UN FARO DE TIERRA” nos respondía el pescador al preguntar por una inmensa vara anclada a la arena que yacía en el horizonte, de camino desde su casa a la orilla: “es nuestra manera de orientarnos en medio de la duna para obtener el tramo más corto desde la casa al mar”.

Las referencias naturales de los mon­tes cordilleranos o la posibilidad de construir un sendero artificial como el de Caleta Tortel, son aquí meras utopías. En Cuchi la única solución son las artesanales señales aéreas ancladas a la arena, el resto desapa­rece por el dominio de los vientos que cada día desplaza los livianos granos que conforman su suelo.

VIVIENDO DE LA RESACA

La herencia del oficio dominaba la mano plenamente y otorgaba la mejor respuesta a los encuentros que solicitaban los distintos materiales recogidos tras cada temporal que conforman las viviendas, cercos y galpones sorteando los vientos, la sal y la humedad a través del nudo y la amarra con la misma maestría que enmiendan las redes pesca tras pesca.

Visualizando la desgastada soga que amarra dos piezas de madera tinglada conformando un paramen­to; distintos desechos que ordenados de tal forma les permiten un refugio contra los vientos; algunas planchas de zinc y un pequeño bote invertido que conformaba la techumbre del pasillo de la vivienda, es cuando se logra entender la dependencia del habitar con el territorio en distintas escalas.

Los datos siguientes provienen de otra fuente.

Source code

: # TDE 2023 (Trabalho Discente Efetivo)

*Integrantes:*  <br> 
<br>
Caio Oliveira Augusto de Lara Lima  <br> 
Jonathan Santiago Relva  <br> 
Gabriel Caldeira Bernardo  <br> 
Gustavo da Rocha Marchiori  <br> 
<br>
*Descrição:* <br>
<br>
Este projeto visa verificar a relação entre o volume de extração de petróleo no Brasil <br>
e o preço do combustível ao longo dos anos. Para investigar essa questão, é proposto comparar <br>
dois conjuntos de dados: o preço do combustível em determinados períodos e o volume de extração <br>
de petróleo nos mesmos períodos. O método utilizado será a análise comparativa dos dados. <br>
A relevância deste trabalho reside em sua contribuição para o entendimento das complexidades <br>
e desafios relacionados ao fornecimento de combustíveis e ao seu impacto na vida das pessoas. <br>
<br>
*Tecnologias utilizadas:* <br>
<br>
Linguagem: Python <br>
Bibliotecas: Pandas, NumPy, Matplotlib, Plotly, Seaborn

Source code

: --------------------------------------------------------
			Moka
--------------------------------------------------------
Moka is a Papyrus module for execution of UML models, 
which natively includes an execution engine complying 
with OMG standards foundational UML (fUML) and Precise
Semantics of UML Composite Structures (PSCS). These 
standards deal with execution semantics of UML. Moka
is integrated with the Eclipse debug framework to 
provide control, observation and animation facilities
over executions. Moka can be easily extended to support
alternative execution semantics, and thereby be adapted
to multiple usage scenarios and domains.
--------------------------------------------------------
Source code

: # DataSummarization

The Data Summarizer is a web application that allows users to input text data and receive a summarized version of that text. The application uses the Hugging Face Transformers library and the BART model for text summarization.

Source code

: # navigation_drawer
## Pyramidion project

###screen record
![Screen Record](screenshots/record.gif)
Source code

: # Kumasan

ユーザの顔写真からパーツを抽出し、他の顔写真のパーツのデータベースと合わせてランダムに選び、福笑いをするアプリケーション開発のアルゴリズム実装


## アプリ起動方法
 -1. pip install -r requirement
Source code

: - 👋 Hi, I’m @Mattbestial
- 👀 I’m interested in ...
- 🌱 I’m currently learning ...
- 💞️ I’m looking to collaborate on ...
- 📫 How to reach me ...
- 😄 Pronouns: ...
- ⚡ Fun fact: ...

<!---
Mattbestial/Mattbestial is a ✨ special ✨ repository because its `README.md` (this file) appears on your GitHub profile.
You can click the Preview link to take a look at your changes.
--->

Desde la manera de empla­zarse hasta que cada material que ahí utilizan, es recolectado luego de cada temporal que azota la zona.

El temporal nos entrega lo que a lo ancho de Chile le arrebató a otros”, haciendo referencia a cómo entien­den que el río Maule trae consigo tal cantidad de materia y materiales que arrastra de cordillera, pasando por los valles y descargándolos al mar; devolviéndolos a las orillas tal como el mismo río descarga los se­dimentos que conforman el campo dunar de Junquillar.

Tablas de alguna rancha destruida por un temporal en Armerillo o plan­chas de zinc arrastradas desde las orillas de La Puntilla, conforman los muros y divisiones que construyen sus viviendas donde se refugian esperan­do volver, tras cada temporal, a las orillas para completar o ampliar su vi­vienda y seguir dominando, desde la mano , este territorio que no admite senderos y que no guarda memoria del paso de sus habitantes, pero que se hace presente a través de aéreas señales esbeltas en el horizonte que develan su refugio y su paso.